Created: September 15, 2024 | Edited: September 15, 2024
A year ago, Unity announced their “runtime fee”/“installation fee”.
This had made many people very angry and has been widely regarded as a bad move.
By a funny coincidence I received the mail from Unity that the runtime fee has gone while working on the “Godot Private Asset Library” (a while later GameFromScratch had it).
Next funny thing: Our last blog-post addressing this is from 2023-09-15, so exactly one-year-old ^^
I thought Unity had taken it back after the backlash? but it seems it was only the retro-active part they walked back on? I cared so little about that, since I was like “I’ll finish all projects in Unity I have and will, whenever I can, create everything in Godot now” and didn’t even notice/bother, since I stayed on the Unity versions I had with my projects to not fall into some weird legal trap. That doesn’t mean that I didn’t watch a lot of videos about this clusterfck, I just missed that detail? Or forgot about it?

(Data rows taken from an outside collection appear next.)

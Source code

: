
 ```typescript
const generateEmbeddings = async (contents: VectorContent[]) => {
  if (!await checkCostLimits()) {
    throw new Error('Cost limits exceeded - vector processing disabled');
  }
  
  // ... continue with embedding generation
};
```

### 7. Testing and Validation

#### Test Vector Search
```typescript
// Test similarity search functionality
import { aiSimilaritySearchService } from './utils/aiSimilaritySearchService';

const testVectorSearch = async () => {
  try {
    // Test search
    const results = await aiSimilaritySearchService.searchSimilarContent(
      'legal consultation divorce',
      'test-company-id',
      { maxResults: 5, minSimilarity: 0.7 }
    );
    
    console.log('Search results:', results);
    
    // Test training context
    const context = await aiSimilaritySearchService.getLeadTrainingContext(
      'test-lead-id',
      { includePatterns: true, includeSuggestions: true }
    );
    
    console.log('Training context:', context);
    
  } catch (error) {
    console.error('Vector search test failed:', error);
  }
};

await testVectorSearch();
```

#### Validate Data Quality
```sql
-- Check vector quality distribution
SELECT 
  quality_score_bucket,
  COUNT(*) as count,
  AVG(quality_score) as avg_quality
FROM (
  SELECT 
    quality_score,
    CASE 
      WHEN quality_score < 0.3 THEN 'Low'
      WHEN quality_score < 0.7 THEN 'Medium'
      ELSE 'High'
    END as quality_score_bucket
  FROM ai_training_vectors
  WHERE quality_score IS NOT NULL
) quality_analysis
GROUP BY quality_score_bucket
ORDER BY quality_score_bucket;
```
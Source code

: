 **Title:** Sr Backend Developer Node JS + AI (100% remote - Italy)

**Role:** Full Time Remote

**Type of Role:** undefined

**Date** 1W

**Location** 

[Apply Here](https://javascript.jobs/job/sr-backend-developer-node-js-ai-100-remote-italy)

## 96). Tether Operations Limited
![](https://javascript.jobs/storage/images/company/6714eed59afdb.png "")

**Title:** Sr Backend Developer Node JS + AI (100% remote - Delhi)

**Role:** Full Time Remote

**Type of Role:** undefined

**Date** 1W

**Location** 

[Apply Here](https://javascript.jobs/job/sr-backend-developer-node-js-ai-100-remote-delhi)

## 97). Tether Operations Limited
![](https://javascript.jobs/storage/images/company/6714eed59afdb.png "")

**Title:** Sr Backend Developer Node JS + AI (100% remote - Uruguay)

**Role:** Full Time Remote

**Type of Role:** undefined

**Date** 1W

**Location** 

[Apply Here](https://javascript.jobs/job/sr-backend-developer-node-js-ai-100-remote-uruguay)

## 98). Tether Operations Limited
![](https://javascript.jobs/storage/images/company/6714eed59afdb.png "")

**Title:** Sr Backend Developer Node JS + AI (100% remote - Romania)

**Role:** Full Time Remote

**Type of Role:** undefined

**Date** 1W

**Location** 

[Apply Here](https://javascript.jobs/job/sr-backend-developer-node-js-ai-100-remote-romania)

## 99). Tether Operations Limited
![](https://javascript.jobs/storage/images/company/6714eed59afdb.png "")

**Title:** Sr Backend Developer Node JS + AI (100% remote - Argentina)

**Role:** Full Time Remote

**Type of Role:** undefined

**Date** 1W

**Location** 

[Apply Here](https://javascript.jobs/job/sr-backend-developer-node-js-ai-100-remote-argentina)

The retroactive change was fishy at best and straight up illegal at worst anyways.
Despite their fckup, Unity had and still has some awesome features. For example the asset exporter.
For our example we'll use the SpielmannSpiel Intro (link to yt?) asset, since it is something I don’t want to be on the public internet available and finished recreating in Godot already.

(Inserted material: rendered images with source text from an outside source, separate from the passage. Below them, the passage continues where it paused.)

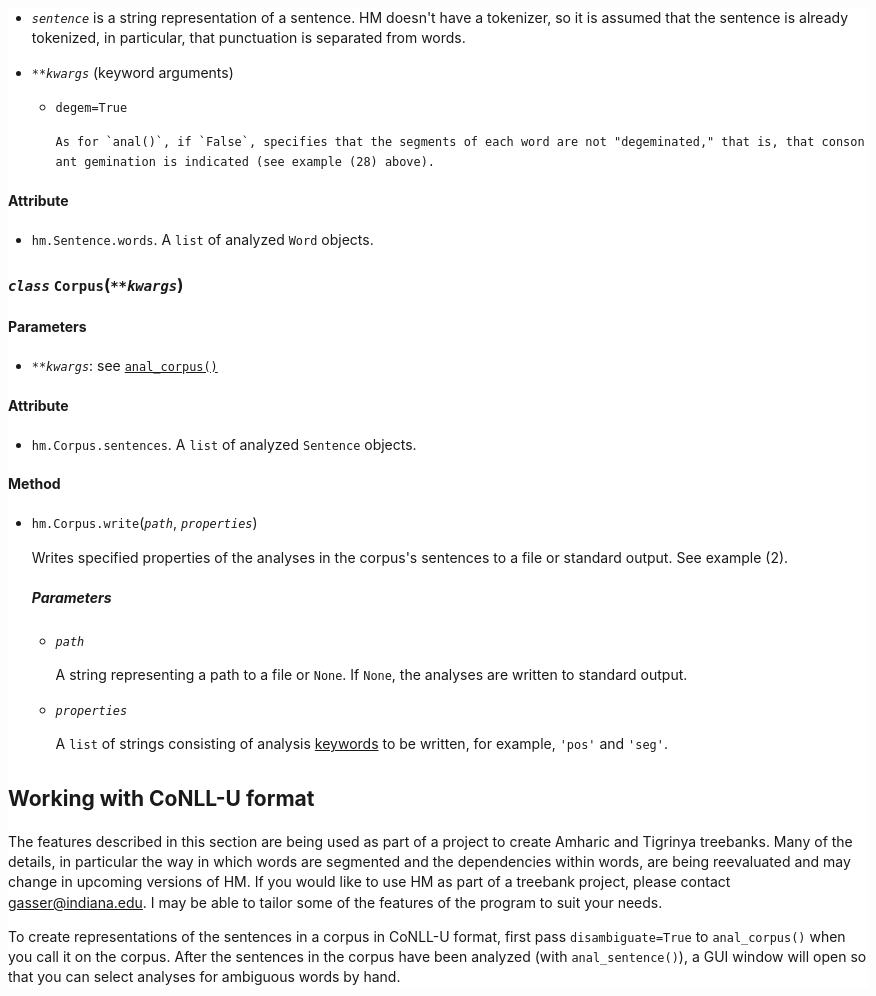 - *`sentence`* is a string representation of a sentence. HM doesn't have a tokenizer, so it is assumed that the sentence is already tokenized, in particular, that punctuation is separated from words.

- *`**kwargs`* (keyword arguments)

  - `degem=True`
   		
  		As for `anal()`, if `False`, specifies that the segments of each word are not "degeminated," that is, that consonant gemination is indicated (see example (28) above).

#### Attribute
- `hm.Sentence.words`.
	A `list` of analyzed `Word` objects.

### <a id="Corpus">*`class`* **`Corpus`**(*`**kwargs`*)</a>

#### Parameters
- *`**kwargs`*: see [`anal_corpus()`](#anal_corpus)

#### Attribute
- `hm.Corpus.sentences`.
	A `list` of analyzed `Sentence` objects.

#### Method
- `hm.Corpus.write`(*`path`*, *`properties`*)

	Writes specified properties of the analyses in the corpus's sentences to a file or standard output. See example (2).
	
	##### Parameters
	- *`path`*

		A string representing a path to a file or `None`.
		If `None`, the analyses are written to standard output.
	- *`properties`*

		A `list` of strings consisting of analysis [keywords](#keywords) to be written, for example, `'pos'` and `'seg'`.

## <a id="conllu">Working with CoNLL-U format</a>

The features described in this section are being used as part of a project to create Amharic and Tigrinya treebanks.
Many of the details, in particular the way in which words are segmented and the dependencies within words,
are being reevaluated and may change in upcoming versions of HM.
If you would like to use HM as part of a treebank project, please contact [gasser@indiana.edu](mailto:gasser@indiana.edu). I may be able to tailor some of the features of the program to suit your needs.

To create representations of the sentences in a corpus in CoNLL-U format,
first pass `disambiguate=True` to `anal_corpus()` when you call it on the corpus.
After the sentences in the corpus have been analyzed (with `anal_sentence()`), a GUI window will open so that you can select analyses for ambiguous words by hand.
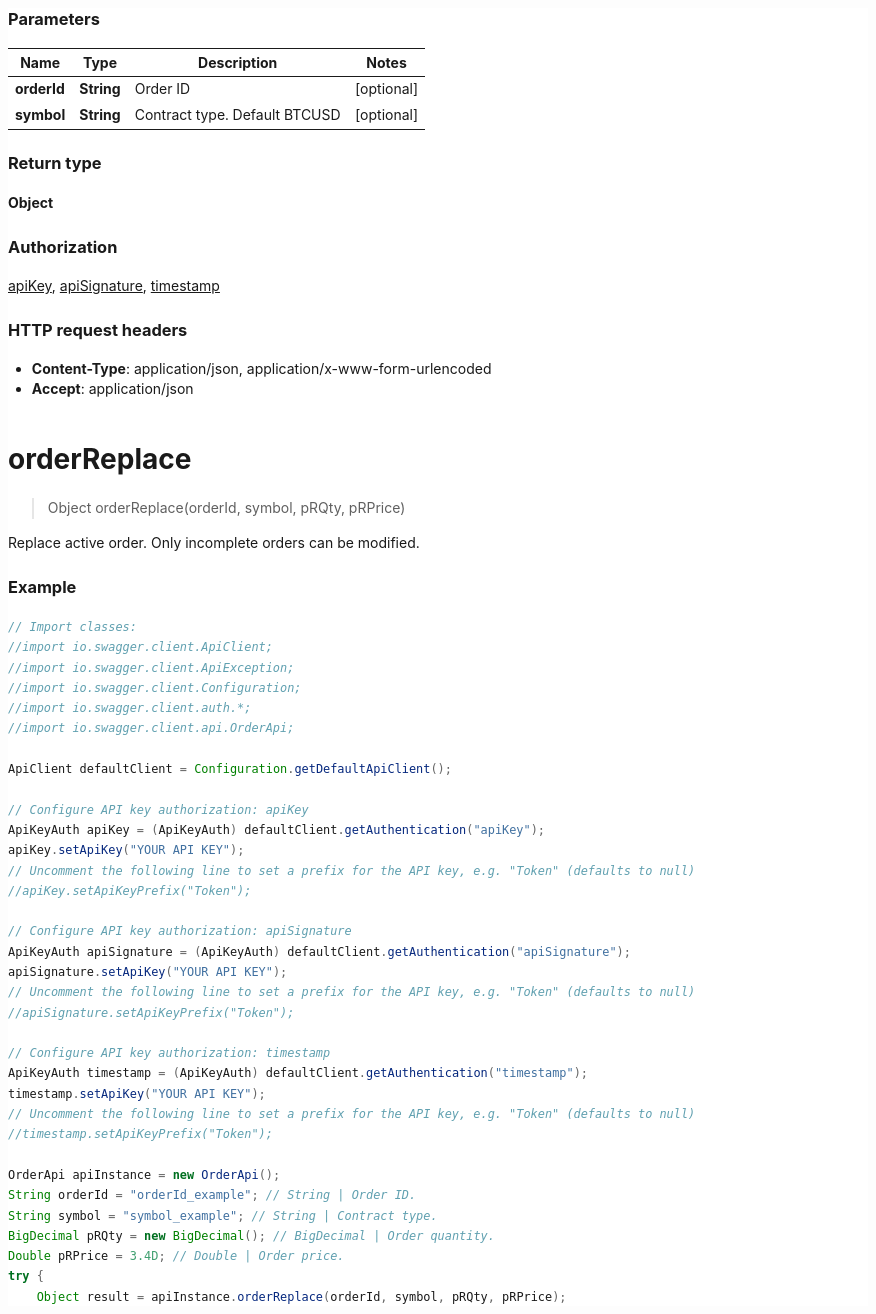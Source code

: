 ### Parameters

Name | Type | Description  | Notes
------------- | ------------- | ------------- | -------------
 **orderId** | **String**| Order ID | [optional]
 **symbol** | **String**| Contract type. Default BTCUSD | [optional]

### Return type

**Object**

### Authorization

[apiKey](../README.md#apiKey), [apiSignature](../README.md#apiSignature), [timestamp](../README.md#timestamp)

### HTTP request headers

 - **Content-Type**: application/json, application/x-www-form-urlencoded
 - **Accept**: application/json

<a name="orderReplace"></a>
# **orderReplace**
> Object orderReplace(orderId, symbol, pRQty, pRPrice)

Replace active order. Only incomplete orders can be modified. 

### Example
```java
// Import classes:
//import io.swagger.client.ApiClient;
//import io.swagger.client.ApiException;
//import io.swagger.client.Configuration;
//import io.swagger.client.auth.*;
//import io.swagger.client.api.OrderApi;

ApiClient defaultClient = Configuration.getDefaultApiClient();

// Configure API key authorization: apiKey
ApiKeyAuth apiKey = (ApiKeyAuth) defaultClient.getAuthentication("apiKey");
apiKey.setApiKey("YOUR API KEY");
// Uncomment the following line to set a prefix for the API key, e.g. "Token" (defaults to null)
//apiKey.setApiKeyPrefix("Token");

// Configure API key authorization: apiSignature
ApiKeyAuth apiSignature = (ApiKeyAuth) defaultClient.getAuthentication("apiSignature");
apiSignature.setApiKey("YOUR API KEY");
// Uncomment the following line to set a prefix for the API key, e.g. "Token" (defaults to null)
//apiSignature.setApiKeyPrefix("Token");

// Configure API key authorization: timestamp
ApiKeyAuth timestamp = (ApiKeyAuth) defaultClient.getAuthentication("timestamp");
timestamp.setApiKey("YOUR API KEY");
// Uncomment the following line to set a prefix for the API key, e.g. "Token" (defaults to null)
//timestamp.setApiKeyPrefix("Token");

OrderApi apiInstance = new OrderApi();
String orderId = "orderId_example"; // String | Order ID.
String symbol = "symbol_example"; // String | Contract type.
BigDecimal pRQty = new BigDecimal(); // BigDecimal | Order quantity.
Double pRPrice = 3.4D; // Double | Order price.
try {
    Object result = apiInstance.orderReplace(orderId, symbol, pRQty, pRPrice);
```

So I had this export lying around for ~4 years and just imported it into every new game and basically never touched it again.
Now I was challenged to do the same for all our new Godot projects, or rather finding out how to do that.
I spoke to Plantprogrammer how to approach this in Godot and his suggestion, with which I agree, was to clone our asset libraries into subfolders in the Godot game-projects as Git-Submodules.
The downside to the Git-Submodule approach is all the stuff the root-folder of a project has, since I could have:
The latter seemed like a lot of overhead again, so a separate project for each asset pack it is.
The file/folder madness of the Intro.
So how to solve the “git-submodule file madness” problem? Godot has an asset library that does not have this problem, how does this work?
And why is “Site” a dropdown with only one entry?
So after a read on the `Submitting to the Asset Library` I googled and someone build something like what I wanted but not quite godot-custom-assetlib. I didn’t need a feature complete Implementation of the Godot Asset Store or database, just enough to “deliver” the assets from the git repos.
But this was the “It IS possible” proof that I needed.
Digging a bit into the Godot asset library website code I found the extremely simple API (which is meant as a compliment). So I did what I do best: Started a new project.
I like using the right tool for the right job, so I defined the job:
I was looking for a use case for Python’s FastAPI for a while, so since this is “just an Web-API” this was the perfect opportunity. Python and FastAPI it is then.
Sadly I don’t know the exact times, but I had something primitive hard coded running within 30 minutes. Overall from creation to first release was 3 days while programming in my spare time.
A technically working wip.
The asset projects should adhere to the Godot asset store submission guidelines.
Clone the Godot Private Asset Library repository.
Clone the private repositories into the “godot_assets” folder.
Start the server.
Start your godot project.
Setup the new asset library.
Import your asset.
Profit.
What else? Before I created PEBI and put a Steam banner maker into it, I used to create all Steam banners in Unity and screenshotted them.
That was easier than trying to align images and text by hand in paint.net (I love paint.net btw 💖), since I don’t have any adobe or similar products.
So the banner for this blogpost is made with godot. Also, the dissolve effect I found was really fitting.
Unity’s removal of the run-time fee feels like a panic move.
They seem to have noticed that people are fleeing the engine as fast as possible. All the “small indies and hobbyists that are unimportant anyways” from a business standpoint to Unity, which ironically make the big community and a lot of “free work” in forum and with tutorials and blogposts, etc, are actually important but not quantifiable in shareholder cashout.
This is no reason to change our path.
Fool me once, shame on you; fool me twice, shame on me.
Unity has proven to be not a trust-worthy business partner.
As said, we still work on and release Unity projects.
They are either older projects, that continue to get updates (like the Progress Bar Simulator) or for which we have code-assets (like the DACHstudio Jigsaw Puzzle Box) or the toolset/ecosystem is not quite there yet (like Live2D character exports).
But there are currently 4 small projects in the works in Godot, to learn and test the waters and having reusable assets at our disposal.
The transition is slow, but underway.